FIRST. Do everything you can to avoid the dancing monkey trap. That
means using the least amount of high octane material possible to get them
interested. Use some right off the bat, after your opener, to get them
hooked. After that, use it sparingly, as a tool to spike the energy of the
interaction when you sense it's waning.

You want the girls to be CONTRIBUTIVE. In other words, not just
standing there listening to you and laughing. You still want to lead and
direct the conversation, but you need to make sure that it is in fact a
CONVERSATION, not just you giving a stand-up routine.

SECONDLY. Make sure you have a definite idea where you're at and
where you want to go, then make sure that you're constantly moving
things in that direction, slowly but surely.

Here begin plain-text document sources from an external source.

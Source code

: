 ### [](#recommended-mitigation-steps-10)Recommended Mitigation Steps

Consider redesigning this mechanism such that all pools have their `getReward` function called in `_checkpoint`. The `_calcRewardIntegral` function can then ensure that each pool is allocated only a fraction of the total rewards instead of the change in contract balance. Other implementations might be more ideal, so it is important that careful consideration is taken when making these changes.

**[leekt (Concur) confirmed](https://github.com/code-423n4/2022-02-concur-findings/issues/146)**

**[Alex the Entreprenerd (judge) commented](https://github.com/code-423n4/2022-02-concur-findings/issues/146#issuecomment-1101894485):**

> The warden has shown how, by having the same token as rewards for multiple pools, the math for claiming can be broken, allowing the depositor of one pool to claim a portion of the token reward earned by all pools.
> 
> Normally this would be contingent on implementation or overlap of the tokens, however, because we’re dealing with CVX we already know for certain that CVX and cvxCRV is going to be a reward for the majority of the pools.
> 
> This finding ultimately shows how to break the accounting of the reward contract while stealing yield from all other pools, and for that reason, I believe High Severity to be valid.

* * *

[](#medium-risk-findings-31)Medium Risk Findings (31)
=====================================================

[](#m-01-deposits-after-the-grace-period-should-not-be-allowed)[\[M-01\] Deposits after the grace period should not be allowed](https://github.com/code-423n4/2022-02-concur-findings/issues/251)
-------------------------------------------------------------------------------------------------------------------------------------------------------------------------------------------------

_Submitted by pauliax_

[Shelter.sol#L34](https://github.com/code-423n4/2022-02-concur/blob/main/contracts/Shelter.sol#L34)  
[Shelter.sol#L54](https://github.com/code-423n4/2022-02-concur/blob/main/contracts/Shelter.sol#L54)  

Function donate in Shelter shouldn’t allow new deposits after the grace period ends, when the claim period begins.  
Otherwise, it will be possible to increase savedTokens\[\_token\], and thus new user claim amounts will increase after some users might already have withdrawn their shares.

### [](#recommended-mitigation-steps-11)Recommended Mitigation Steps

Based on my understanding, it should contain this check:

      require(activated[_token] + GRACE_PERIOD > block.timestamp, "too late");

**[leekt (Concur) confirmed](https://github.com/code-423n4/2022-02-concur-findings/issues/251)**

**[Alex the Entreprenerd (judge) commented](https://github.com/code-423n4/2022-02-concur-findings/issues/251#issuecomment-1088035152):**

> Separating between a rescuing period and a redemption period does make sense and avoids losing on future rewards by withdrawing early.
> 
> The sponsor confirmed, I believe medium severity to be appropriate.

Again, once you've hooked them, start getting physical (by degrees).
Simultaneously, start building rapport, both wide and deep. A lot of guys
think of the seduction process as being very linear, like "Attract-Then
Build Comfort-Then Get Physical". What they don't realize is that these
things must happen concurrently during the interaction, in harmony.

Anyway, if you're just pumping buying temperature, it's hard for them to
take you seriously... you become a sort of cartoon character.

Your comment about miscalibration isn't off the mark. Pay more attention
to how you're emotionally affecting the girls, and realize that at some
point, you actually have to stop playing a character and CONNECT with
them on some level.

Once you do that, you'll start getting those verbal indicators of rapport. At
that point, get them into isolation and GO TO WORK.

Hope that helps... cheers.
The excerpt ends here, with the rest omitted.